Exercise description: All that is wanted is the exact lines from the first line of the data below through the line with "4.penanda = 0", both ends included, with pictures omitted.

Material to process:
----

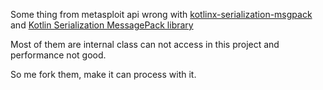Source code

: Some thing from metasploit api wrong with [kotlinx-serialization-msgpack
](https://github.com/esensar/kotlinx-serialization-msgpack) and [Kotlin Serialization MessagePack library
](https://github.com/kropp/kotlinx.serialization.msgpack)

Most of them are internal class can not access in this project and
performance not good.

So me fork them, make it can process with it.
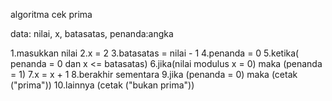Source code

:algoritma cek prima

data:
nilai, x, batasatas, penanda:angka

1.masukkan nilai
2.x = 2
3.batasatas = nilai - 1
4.penanda = 0
5.ketika( penanda = 0 dan x <= batasatas)
6.jika(nilai modulus x = 0) maka (penanda = 1)
7.x = x + 1
8.berakhir sementara
9.jika (penanda = 0) maka (cetak ("prima"))
10.lainnya (cetak ("bukan prima"))
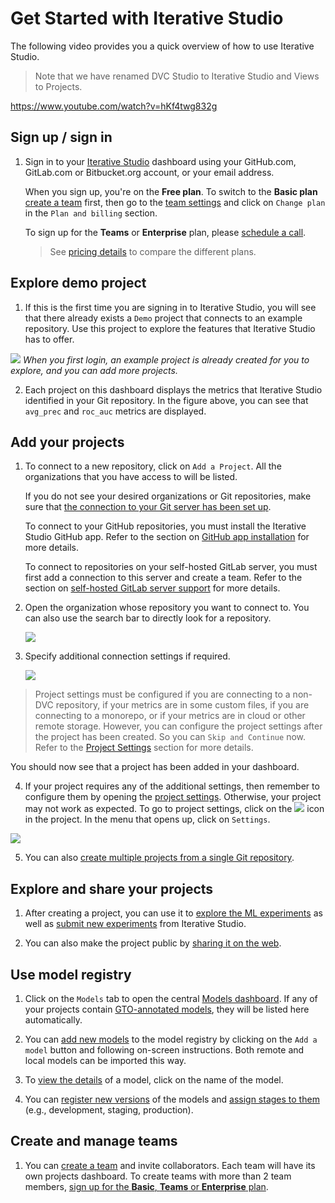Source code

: # Get Started with Iterative Studio

The following video provides you a quick overview of how to use Iterative
Studio.

> Note that we have renamed DVC Studio to Iterative Studio and Views to
> Projects.

https://www.youtube.com/watch?v=hKf4twg832g

## Sign up / sign in

1. Sign in to your [Iterative Studio](https://studio.iterative.ai/) dashboard
   using your GitHub.com, GitLab.com or Bitbucket.org account, or your email
   address.

   <admon>

   When you sign up, you're on the **Free plan**. To switch to the **Basic
   plan** [create a team] first, then go to the [team settings] and click on
   `Change plan` in the `Plan and billing` section.

   To sign up for the **Teams** or **Enterprise** plan, please [schedule a
   call].

   > See [pricing details] to compare the different plans.

   [create a team]: /doc/studio/user-guide/teams
   [team settings]: /doc/studio/user-guide/teams#settings
   [schedule a call]: https://calendly.com/gtm-2/studio-introduction
   [pricing details]: https://studio.iterative.ai/pricing

   </admon>

## Explore demo project

1. If this is the first time you are signing in to Iterative Studio, you will
   see that there already exists a `Demo` project that connects to an example
   repository. Use this project to explore the features that Iterative Studio
   has to offer.

![](https://static.iterative.ai/img/studio/login_home_v3.png) _When you first
login, an example project is already created for you to explore, and you can add
more projects._

2. Each project on this dashboard displays the metrics that Iterative Studio
   identified in your Git repository. In the figure above, you can see that
   `avg_prec` and `roc_auc` metrics are displayed.

## Add your projects

1. To connect to a new repository, click on `Add a Project`. All the
   organizations that you have access to will be listed.

    <admon type="info">

   If you do not see your desired organizations or Git repositories, make sure
   that
   [the connection to your Git server has been set up](/doc/studio/user-guide/account-management#git-integrations).

   To connect to your GitHub repositories, you must install the Iterative Studio
   GitHub app. Refer to the section on
   [GitHub app installation](/doc/studio/user-guide/install-github-app) for more
   details.

   To connect to repositories on your self-hosted GitLab server, you must first
   add a connection to this server and create a team. Refer to the section on
   [self-hosted GitLab server support](/doc/studio/user-guide/install-github-app)
   for more details.

    </admon>

2. Open the organization whose repository you want to connect to. You can also
   use the search bar to directly look for a repository.

   ![](https://static.iterative.ai/img/studio/select_repo_v3.png)

3. Specify additional connection settings if required.

   ![](https://static.iterative.ai/img/studio/project_settings.png)

> Project settings must be configured if you are connecting to a non-DVC
> repository, if your metrics are in some custom files, if you are connecting to
> a monorepo, or if your metrics are in cloud or other remote storage. However,
> you can configure the project settings after the project has been created. So
> you can `Skip and Continue` now. Refer to the [Project Settings] section for
> more details.

You should now see that a project has been added in your dashboard.

4. If your project requires any of the additional settings, then remember to
   configure them by opening the [project settings]. Otherwise, your project may
   not work as expected. To go to project settings, click on the
   ![](https://static.iterative.ai/img/studio/view_open_settings_icon.png) icon
   in the project. In the menu that opens up, click on `Settings`.

![](https://static.iterative.ai/img/studio/project_open_settings.png)

5. You can also [create multiple projects from a single Git repository].

## Explore and share your projects

1. After creating a project, you can use it to [explore the ML experiments] as
   well as [submit new experiments] from Iterative Studio.

2. You can also make the project public by [sharing it on the web].

## Use model registry

1. Click on the `Models` tab to open the central [Models dashboard]. If any of
   your projects contain [GTO-annotated models], they will be listed here
   automatically.

   [models dashboard]:
     /doc/studio/user-guide/model-registry/view-models#models-dashboard
   [gto-annotated models]: /doc/studio/user-guide/model-registry/add-a-model

2. You can [add new models](/doc/studio/user-guide/model-registry/add-a-model)
   to the model registry by clicking on the `Add a model` button and following
   on-screen instructions. Both remote and local models can be imported this
   way.

3. To
   [view the details](/doc/studio/user-guide/model-registry/view-models#model-details-page)
   of a model, click on the name of the model.

4. You can
   [register new versions](/doc/studio/user-guide/model-registry/register-version)
   of the models and
   [assign stages to them](/doc/studio/user-guide/model-registry/assign-stage)
   (e.g., development, staging, production).

## Create and manage teams

1. You can [create a team] and invite collaborators. Each team will have its own
   projects dashboard. To create teams with more than 2 team members, [sign up
   for the **Basic**, **Teams** or **Enterprise** plan].

[project settings]:
  /doc/studio/user-guide/projects-and-experiments/configure-a-project
[create multiple projects from a single git repository]:
  /doc/studio/user-guide/projects-and-experiments/create-a-project#create-multiple-projects-from-a-single-git-repository
[explore the ml experiments]:
  /doc/studio/user-guide/projects-and-experiments/explore-ml-experiments
[submit new experiments]:
  /doc/studio/user-guide/projects-and-experiments/run-experiments
[sharing it on the web]:
  /doc/studio/user-guide/projects-and-experiments/share-a-project
[create a team]: /doc/studio/user-guide/teams
[sign up for the **basic**, **teams** or **enterprise** plan]:
  /doc/studio/user-guide/change-team-plan-and-size
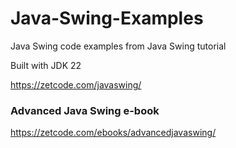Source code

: # Java-Swing-Examples
Java Swing code examples from Java Swing tutorial

Built with JDK 22

https://zetcode.com/javaswing/

### Advanced Java Swing e-book 
https://zetcode.com/ebooks/advancedjavaswing/
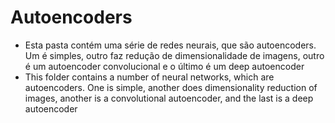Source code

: # Autoencoders
-  Esta pasta contém uma série de redes neurais, que são autoencoders. Um é simples, outro faz redução de dimensionalidade de imagens, outro é um autoencoder convolucional e o último é um deep autoencoder
-  This folder contains a number of neural networks, which are autoencoders. One is simple, another does dimensionality reduction of images, another is a convolutional autoencoder, and the last is a deep autoencoder
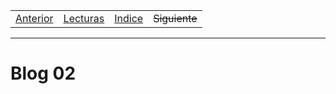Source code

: <table>
  <tr>
    <td>
      <a href="./Blog01.md">Anterior</a>
    </td>
    <td>
      <a href="./Lecturas/Blog02">Lecturas</a>
    </td>
    <td>
      <a href="./Blog03.md">Indice</a>
    </td>
    <td>
      <del>Siguiente</del>
    </td>
  </tr>
</table>

***

# Blog 02
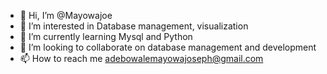 - 👋 Hi, I’m @Mayowajoe
- 👀 I’m interested in Database management, visualization 
- 🌱 I’m currently learning Mysql and Python 
- 💞️ I’m looking to collaborate on database management and development 
- 📫 How to reach me adebowalemayowajoseph@gmail.com

<!---
Mayowajoe/Mayowajoe is a ✨ special ✨ repository because its `README.md` (this file) appears on your GitHub profile.
You can click the Preview link to take a look at your changes.
--->

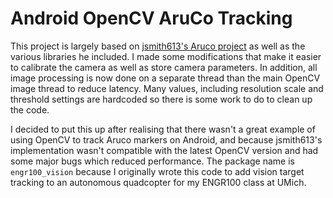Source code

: # Android OpenCV AruCo Tracking

This project is largely based on [jsmith613's Aruco project](https://github.com/jsmith613/Aruco-Marker-Tracking-Android) as well 
as the various libraries he included. I made some modifications that make it easier to calibrate the camera as well as store 
camera parameters. In addition, all image processing is now done on a separate thread than the main OpenCV image thread to reduce 
latency. Many values, including resolution scale and threshold settings are hardcoded so there is some work to do to clean up the 
code. 

I decided to put this up after realising that there wasn't a great example of using OpenCV to track Aruco markers on Android, and 
because jsmith613's implementation wasn't compatible with the latest OpenCV version and had some major bugs which reduced 
performance. The package name is `engr100_vision` because I originally wrote this code to add vision target tracking to an 
autonomous quadcopter for my ENGR100 class at UMich.
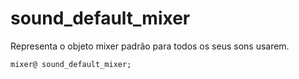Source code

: # sound_default_mixer
Representa o objeto mixer padrão para todos os seus sons usarem.

`mixer@ sound_default_mixer;`
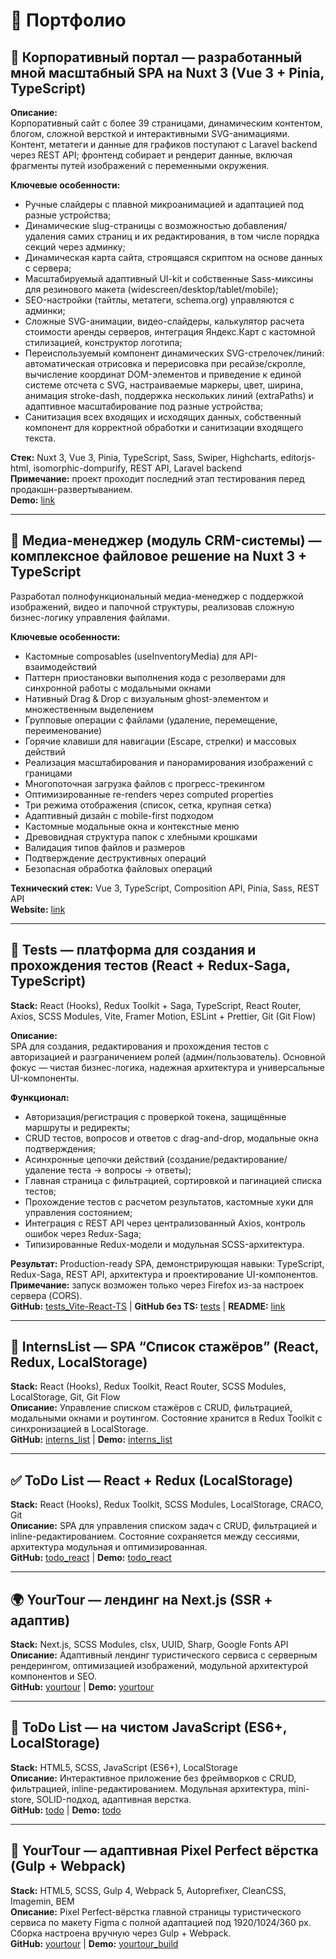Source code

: # 🧩 Портфолио

## 🚀 Корпоративный портал — разработанный мной масштабный SPA на Nuxt 3 (Vue 3 + Pinia, TypeScript)

**Описание:**  
Корпоративный сайт с более 39 страницами, динамическим контентом, блогом, сложной версткой и интерактивными SVG-анимациями. Контент, метатеги и данные для графиков поступают с Laravel backend через REST API; фронтенд собирает и рендерит данные, включая фрагменты путей изображений с переменными окружения.

**Ключевые особенности:**
- Ручные слайдеры с плавной микроанимацией и адаптацией под разные устройства;
- Динамические slug-страницы с возможностью добавления/удаления самих страниц и их редактирования, в том числе порядка секций через админку;
- Динамическая карта сайта, строящаяся скриптом на основе данных с сервера;
- Масштабируемый адаптивный UI-kit и собственные Sass-миксины для резинового макета (widescreen/desktop/tablet/mobile);
- SEO-настройки (тайтлы, метатеги, schema.org) управляются с админки;
- Сложные SVG-анимации, видео-слайдеры, калькулятор расчета стоимости аренды серверов, интеграция Яндекс.Карт с кастомной стилизацией, конструктор логотипа;
- Переиспользуемый компонент динамических SVG-стрелочек/линий: автоматическая отрисовка и перерисовка при ресайзе/скролле, вычисление координат DOM-элементов и приведение к единой системе отсчета с SVG, настраиваемые маркеры, цвет, ширина, анимация stroke-dash, поддержка нескольких линий (extraPaths) и адаптивное масштабирование под разные устройства;
- Санитизация всех входящих и исходящих данных, собственный компонент для корректной обработки и санитизации входящего текста.

**Стек:** Nuxt 3, Vue 3, Pinia, TypeScript, Sass, Swiper, Highcharts, editorjs-html, isomorphic-dompurify, REST API, Laravel backend  
**Примечание:** проект проходит последний этап тестирования перед продакшн-развертыванием.  
**Demo:** [link](https://e-3-xca2-2ba7xdodc-alealeanles-projects.vercel.app/)

---

## 📁 Медиа-менеджер (модуль CRM-системы) — комплексное файловое решение на Nuxt 3 + TypeScript

Разработал полнофункциональный медиа-менеджер с поддержкой изображений, видео и папочной структуры, реализовав сложную бизнес-логику управления файлами.

**Ключевые особенности:**
- Кастомные composables (useInventoryMedia) для API-взаимодействий  
- Паттерн приостановки выполнения кода с резолверами для синхронной работы с модальными окнами  
- Нативный Drag & Drop с визуальным ghost-элементом и множественным выделением  
- Групповые операции с файлами (удаление, перемещение, переименование)  
- Горячие клавиши для навигации (Escape, стрелки) и массовых действий  
- Реализация масштабирования и панорамирования изображений с границами  
- Многопоточная загрузка файлов с прогресс-трекингом  
- Оптимизированные re-renders через computed properties  
- Три режима отображения (список, сетка, крупная сетка)  
- Адаптивный дизайн с mobile-first подходом  
- Кастомные модальные окна и контекстные меню  
- Древовидная структура папок с хлебными крошками  
- Валидация типов файлов и размеров  
- Подтверждение деструктивных операций  
- Безопасная обработка файловых операций  

**Технический стек:** Vue 3, TypeScript, Composition API, Pinia, Sass, REST API  
**Website:** [link](https://lk.etour.center/)

---

## 🧠 Tests — платформа для создания и прохождения тестов (React + Redux-Saga, TypeScript)

**Stack:** React (Hooks), Redux Toolkit + Saga, TypeScript, React Router, Axios, SCSS Modules, Vite, Framer Motion, ESLint + Prettier, Git (Git Flow)

**Описание:**  
SPA для создания, редактирования и прохождения тестов с авторизацией и разграничением ролей (админ/пользователь). Основной фокус — чистая бизнес-логика, надежная архитектура и универсальные UI-компоненты.

**Функционал:**
- Авторизация/регистрация с проверкой токена, защищённые маршруты и редиректы;
- CRUD тестов, вопросов и ответов с drag-and-drop, модальные окна подтверждения;
- Асинхронные цепочки действий (создание/редактирование/удаление теста → вопросы → ответы);
- Главная страница с фильтрацией, сортировкой и пагинацией списка тестов;
- Прохождение тестов с расчетом результатов, кастомные хуки для управления состоянием;
- Интеграция с REST API через централизованный Axios, контроль ошибок через Redux-Saga;
- Типизированные Redux-модели и модульная SCSS-архитектура.

**Результат:** Production-ready SPA, демонстрирующая навыки: TypeScript, Redux-Saga, REST API, архитектура и проектирование UI-компонентов.  
**Примечание:** запуск возможен только через Firefox из-за настроек сервера (CORS).  
**GitHub:** [tests_Vite-React-TS](https://github.com/alealeanle/tests_Vite-React-TS) | **GitHub без TS:** [tests](https://github.com/alealeanle/tests) | **README:** [link](https://github.com/alealeanle/tests_Vite-React-TS/blob/develop/README.md)

---

## 👥 InternsList — SPA “Список стажёров” (React, Redux, LocalStorage)

**Stack:** React (Hooks), Redux Toolkit, React Router, SCSS Modules, LocalStorage, Git, Git Flow  
**Описание:** Управление списком стажёров с CRUD, фильтрацией, модальными окнами и роутингом. Состояние хранится в Redux Toolkit с синхронизацией в LocalStorage.  
**GitHub:** [interns_list](https://github.com/alealeanle/interns_list) | **Demo:** [interns_list](https://alealeanle.github.io/interns_list)

---

## ✅ ToDo List — React + Redux (LocalStorage)

**Stack:** React (Hooks), Redux Toolkit, SCSS Modules, LocalStorage, CRACO, Git  
**Описание:** SPA для управления списком задач с CRUD, фильтрацией и inline-редактированием. Состояние сохраняется между сессиями, архитектура модульная и оптимизированная.  
**GitHub:** [todo_react](https://github.com/alealeanle/todo_react) | **Demo:** [todo_react](https://alealeanle.github.io/todo_react)

---

## 🌍 YourTour — лендинг на Next.js (SSR + адаптив)

**Stack:** Next.js, SCSS Modules, clsx, UUID, Sharp, Google Fonts API  
**Описание:** Адаптивный лендинг туристического сервиса с серверным рендерингом, оптимизацией изображений, модульной архитектурой компонентов и SEO.  
**GitHub:** [yourtour](https://github.com/alealeanle/yourtour_next) | **Demo:** [yourtour](https://alealeanle.github.io/yourtour_next)

---

## 📝 ToDo List — на чистом JavaScript (ES6+, LocalStorage)

**Stack:** HTML5, SCSS, JavaScript (ES6+), LocalStorage  
**Описание:** Интерактивное приложение без фреймворков с CRUD, фильтрацией, inline-редактированием. Модульная архитектура, mini-store, SOLID-подход, адаптивная верстка.  
**GitHub:** [todo](https://github.com/alealeanle/todo) | **Demo:** [todo](https://alealeanle.github.io/todo)

---

## 🧭 YourTour — адаптивная Pixel Perfect вёрстка (Gulp + Webpack)

**Stack:** HTML5, SCSS, Gulp 4, Webpack 5, Autoprefixer, CleanCSS, Imagemin, BEM  
**Описание:** Pixel Perfect-вёрстка главной страницы туристического сервиса по макету Figma с полной адаптацией под 1920/1024/360 px. Сборка настроена вручную через Gulp + Webpack.  
**GitHub:** [yourtour](https://github.com/alealeanle/yourtour) | **Demo:** [yourtour_build](https://alealeanle.github.io/yourtour_build)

----

Exercise output:
Source code

: Some thing from metasploit api wrong with [kotlinx-serialization-msgpack
](https://github.com/esensar/kotlinx-serialization-msgpack) and [Kotlin Serialization MessagePack library
](https://github.com/kropp/kotlinx.serialization.msgpack)

Most of them are internal class can not access in this project and
performance not good.

So me fork them, make it can process with it.
Source code

:algoritma cek prima

data:
nilai, x, batasatas, penanda:angka

1.masukkan nilai
2.x = 2
3.batasatas = nilai - 1
4.penanda = 0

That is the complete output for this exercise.